EXERCISE BRIEF ▸
Examine the material below. Gather every line in which the string "more" appears.
[Opening MATERIAL FOR THIS TASK section]
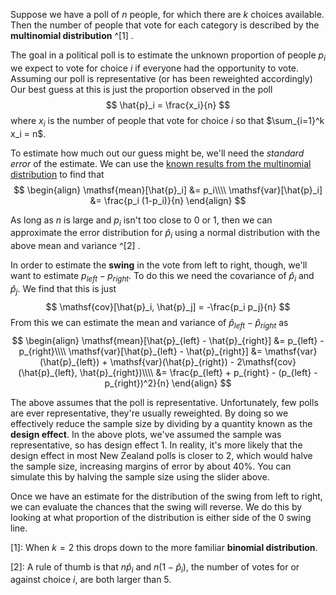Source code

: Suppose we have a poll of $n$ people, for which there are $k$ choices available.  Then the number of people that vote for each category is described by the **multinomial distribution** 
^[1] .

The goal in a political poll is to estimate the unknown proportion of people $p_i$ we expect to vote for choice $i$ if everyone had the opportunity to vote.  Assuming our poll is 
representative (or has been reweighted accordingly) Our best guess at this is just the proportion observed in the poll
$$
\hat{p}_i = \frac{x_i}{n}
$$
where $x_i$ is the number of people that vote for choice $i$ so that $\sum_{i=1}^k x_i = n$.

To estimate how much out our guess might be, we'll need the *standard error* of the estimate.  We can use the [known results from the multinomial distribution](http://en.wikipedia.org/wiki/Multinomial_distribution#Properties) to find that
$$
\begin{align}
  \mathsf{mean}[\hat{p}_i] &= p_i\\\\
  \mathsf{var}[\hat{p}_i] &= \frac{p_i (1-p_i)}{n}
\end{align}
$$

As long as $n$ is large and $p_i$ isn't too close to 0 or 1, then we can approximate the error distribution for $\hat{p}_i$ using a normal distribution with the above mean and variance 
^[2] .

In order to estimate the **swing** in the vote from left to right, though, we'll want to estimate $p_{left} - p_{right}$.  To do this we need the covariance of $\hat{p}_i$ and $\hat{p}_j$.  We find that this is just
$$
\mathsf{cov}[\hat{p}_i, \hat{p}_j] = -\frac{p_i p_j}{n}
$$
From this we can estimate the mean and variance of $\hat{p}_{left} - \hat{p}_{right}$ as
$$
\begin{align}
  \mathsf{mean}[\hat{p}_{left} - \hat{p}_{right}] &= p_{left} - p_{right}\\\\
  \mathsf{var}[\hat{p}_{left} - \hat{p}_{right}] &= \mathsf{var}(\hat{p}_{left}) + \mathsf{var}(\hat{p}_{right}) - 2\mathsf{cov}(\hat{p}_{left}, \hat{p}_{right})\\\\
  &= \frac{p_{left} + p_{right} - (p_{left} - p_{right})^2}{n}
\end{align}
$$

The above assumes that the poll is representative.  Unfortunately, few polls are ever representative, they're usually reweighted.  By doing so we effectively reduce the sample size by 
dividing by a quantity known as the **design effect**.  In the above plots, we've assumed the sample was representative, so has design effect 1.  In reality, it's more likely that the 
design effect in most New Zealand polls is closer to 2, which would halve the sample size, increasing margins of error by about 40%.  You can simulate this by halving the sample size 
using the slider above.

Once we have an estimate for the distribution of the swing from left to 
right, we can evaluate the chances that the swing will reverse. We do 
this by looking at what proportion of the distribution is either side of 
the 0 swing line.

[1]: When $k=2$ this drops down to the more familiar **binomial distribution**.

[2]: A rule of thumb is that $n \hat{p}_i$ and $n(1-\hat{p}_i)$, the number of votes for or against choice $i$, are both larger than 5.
[Closing MATERIAL FOR THIS TASK section]
EXERCISE SOLUTION ▸
dividing by a quantity known as the **design effect**.  In the above plots, we've assumed the sample was representative, so has design effect 1.  In reality, it's more likely that the 
[1]: When $k=2$ this drops down to the more familiar **binomial distribution**.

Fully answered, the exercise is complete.